Earlier this week, Governor Heineman expressed his plans to wait to move forward on setting up a Health Care Exchange in Nebraska. Health Care Exchanges are one of the key features of the Affordable Care Act, which was signed into law in 2010. The exchange will be a new marketplace where consumers can purchase health insurance with assistance in the form of tax credits from the federal government. States have the option of setting up their own exchanges, partnering with other states, partnering with the federal government, or allowing the federal government to set up an exchange for them.
New Census data from a few weeks ago reveled that the number of uninsured kids in our state is on the rise. In 2010, there were about 47,000 Nebraska kids — or about 10 percent — without health insurance. We know that health insurance for children matters, especially during the critical developmental years of early childhood.

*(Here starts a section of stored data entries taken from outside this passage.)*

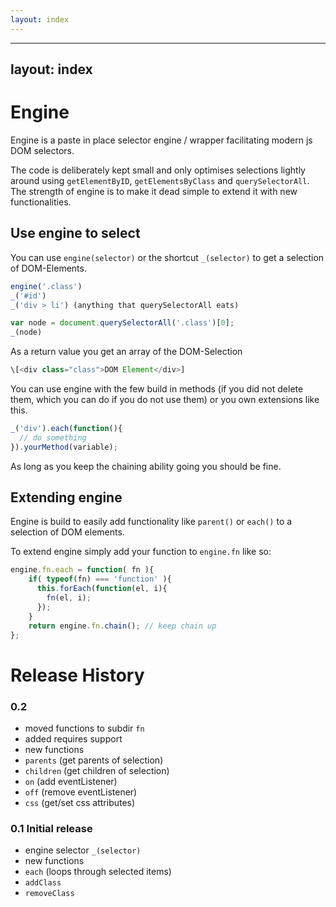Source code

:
 ```yaml
---
layout: index
---
```



---
layout: index
---


# Engine
Engine is a paste in place selector engine / wrapper facilitating modern js DOM selectors. 

The code is deliberately kept small and only optimises selections lightly around using `getElementByID`, `getElementsByClass` and `querySelectorAll`. The strength of engine is to make it dead simple to extend it with new functionalities.

## Use engine to select

You can use `engine(selector)` or the shortcut `_(selector)` to get a selection of DOM-Elements. 

```javascript
engine('.class')
_('#id')
_('div > li') (anything that querySelectorAll eats)

var node = document.querySelectorAll('.class')[0];
_(node)
```

As a return value you get an array of the DOM-Selection 

```javascript
\[<div class="class">DOM Element</div>]
```

You can use engine with the few build in methods (if you did not delete them, which you can do if you do not use them) or you own extensions like this.

```javascript
_('div').each(function(){ 
  // do something 
}).yourMethod(variable);
```

As long as you keep the chaining ability going you should be fine.

## Extending engine

Engine is build to easily add functionality like `parent()` or `each()` to a selection of DOM elements.

To extend engine simply add your function to `engine.fn` like so:
```javascript
engine.fn.each = function( fn ){
	if( typeof(fn) === 'function' ){
	  this.forEach(function(el, i){
	    fn(el, i);
	  });
	}
	return engine.fn.chain(); // keep chain up
};
```

# Release History

### 0.2
- moved functions to subdir `fn`
- added requires support
- new functions
 - `parents` (get parents of selection)
 - `children` (get children of selection)
 - `on` (add eventListener)
 - `off` (remove eventListener)
 - `css` (get/set css attributes)

### 0.1 Initial release
- engine selector `_(selector)`
- new functions
 - `each` (loops through selected items)
 - `addClass`
 - `removeClass`
 
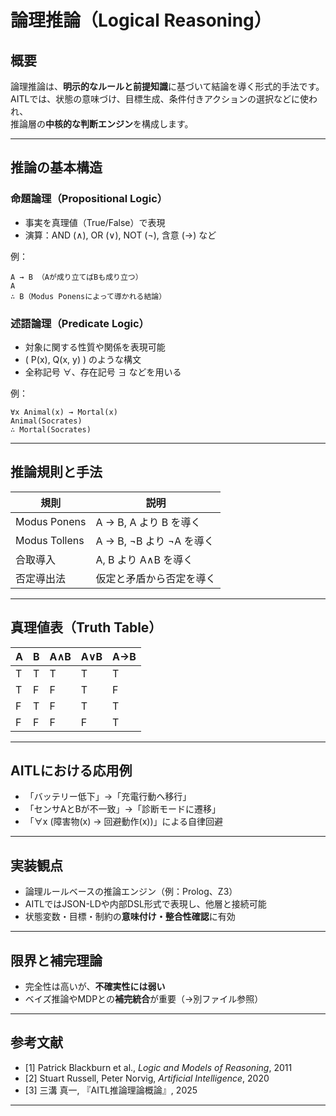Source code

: 
# 論理推論（Logical Reasoning）

## 概要

論理推論は、**明示的なルールと前提知識**に基づいて結論を導く形式的手法です。  
AITLでは、状態の意味づけ、目標生成、条件付きアクションの選択などに使われ、  
推論層の**中核的な判断エンジン**を構成します。

---

## 推論の基本構造

### 命題論理（Propositional Logic）

- 事実を真理値（True/False）で表現  
- 演算：AND (∧), OR (∨), NOT (¬), 含意 (→) など

例：
```
A → B （Aが成り立てばBも成り立つ）
A
∴ B（Modus Ponensによって導かれる結論）
```

### 述語論理（Predicate Logic）

- 対象に関する性質や関係を表現可能  
- \( P(x), Q(x, y) \) のような構文  
- 全称記号 ∀、存在記号 ∃ などを用いる

例：
```
∀x Animal(x) → Mortal(x)
Animal(Socrates)
∴ Mortal(Socrates)
```
---

## 推論規則と手法

| 規則 | 説明 |
|------|------|
| Modus Ponens | A → B, A より B を導く |
| Modus Tollens | A → B, ¬B より ¬A を導く |
| 合取導入 | A, B より A∧B を導く |
| 否定導出法 | 仮定と矛盾から否定を導く |

---

## 真理値表（Truth Table）

| A | B | A∧B | A∨B | A→B |
|---|---|-----|-----|------|
| T | T |  T  |  T  |  T   |
| T | F |  F  |  T  |  F   |
| F | T |  F  |  T  |  T   |
| F | F |  F  |  F  |  T   |

---

## AITLにおける応用例

- 「バッテリー低下」→「充電行動へ移行」  
- 「センサAとBが不一致」→「診断モードに遷移」  
- 「∀x (障害物(x) → 回避動作(x))」による自律回避

---

## 実装観点

- 論理ルールベースの推論エンジン（例：Prolog、Z3）  
- AITLではJSON-LDや内部DSL形式で表現し、他層と接続可能  
- 状態変数・目標・制約の**意味付け・整合性確認**に有効

---

## 限界と補完理論

- 完全性は高いが、**不確実性には弱い**  
- ベイズ推論やMDPとの**補完統合**が重要（→別ファイル参照）

---

## 参考文献

- [1] Patrick Blackburn et al., *Logic and Models of Reasoning*, 2011  
- [2] Stuart Russell, Peter Norvig, *Artificial Intelligence*, 2020  
- [3] 三溝 真一, 『AITL推論理論概論』, 2025  

---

This new marketplace is an opportunity for these 47,000 kids and others in the state to access the health care they need. Under the law as passed, plans for a state exchange have to be in place by January 2013. This means that this coming legislative session will be the last opportunity for our state legislature to thouroughly and thoughtfully consider the variety of issues involved in setting up an exchange. What form of exchange works best for Nebraska? Who will run the exchange? How will the exchange interact with Medicaid? And perhaps most importantly, how do we set up an exchange that best meets the needs of the 47,000 kids currently without health insurance?
These and other questions are complicated and should not be taken lightly. We hope that the Governor and the Legislature will start taking steps forward on creating a Health Care Exchange that works for Nebraska. We can think of 47,000 reasons not to wait.